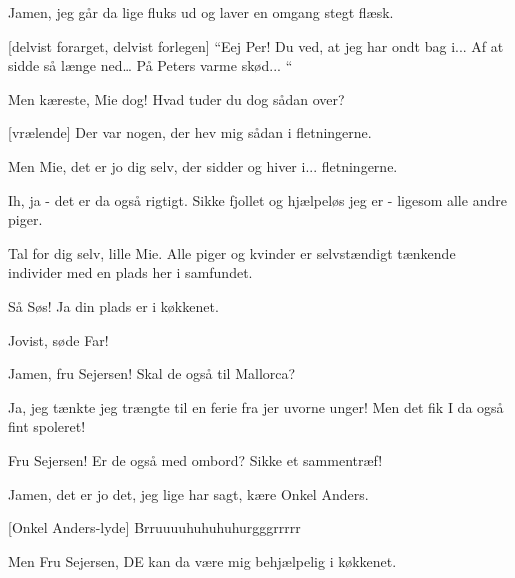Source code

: \documentclass[a4paper,11pt]{article}
\begin{document}
\begin{sketch}

 Jamen, jeg går da lige fluks ud og laver en omgang stegt flæsk.



[delvist forarget, delvist forlegen]  “Eej Per!  Du ved, at jeg har ondt bag i...    Af at sidde så længe ned…  På Peters varme skød... “


 Men kæreste, Mie dog! Hvad tuder du dog sådan over?

[vrælende] Der var nogen, der hev mig sådan i fletningerne.

 Men Mie, det er jo dig selv, der sidder og hiver i... fletningerne.

 Ih, ja - det er da også rigtigt. Sikke fjollet og hjælpeløs jeg er - ligesom alle andre piger.


 Tal for dig selv, lille Mie. Alle piger og kvinder er selvstændigt tænkende individer med en plads her i samfundet.

 Så Søs! Ja din plads er i køkkenet.

 Jovist, søde Far!


 Jamen, fru Sejersen! Skal de også til Mallorca?

 Ja, jeg tænkte jeg trængte til en ferie fra jer uvorne unger! Men det fik I da også fint spoleret!

 Fru Sejersen! Er de også med ombord? Sikke et sammentræf!

 Jamen, det er jo det, jeg lige har sagt, kære Onkel Anders.

[Onkel Anders-lyde] Brruuuuhuhuhuhurgggrrrrr 

 Men Fru Sejersen, DE kan da være mig behjælpelig i køkkenet.


\end{sketch}
\end{document}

===

Everything from the line containing "[vrælende] Der var" to the bottom of the listing is to be set down exactly; leave out all other lines.

OUTPUT FOR THIS EXERCISE:
[vrælende] Der var nogen, der hev mig sådan i fletningerne.

 Men Mie, det er jo dig selv, der sidder og hiver i... fletningerne.

 Ih, ja - det er da også rigtigt. Sikke fjollet og hjælpeløs jeg er - ligesom alle andre piger.


 Tal for dig selv, lille Mie. Alle piger og kvinder er selvstændigt tænkende individer med en plads her i samfundet.

 Så Søs! Ja din plads er i køkkenet.

 Jovist, søde Far!


 Jamen, fru Sejersen! Skal de også til Mallorca?

 Ja, jeg tænkte jeg trængte til en ferie fra jer uvorne unger! Men det fik I da også fint spoleret!

 Fru Sejersen! Er de også med ombord? Sikke et sammentræf!

 Jamen, det er jo det, jeg lige har sagt, kære Onkel Anders.

[Onkel Anders-lyde] Brruuuuhuhuhuhurgggrrrrr 

 Men Fru Sejersen, DE kan da være mig behjælpelig i køkkenet.


\end{sketch}
\end{document}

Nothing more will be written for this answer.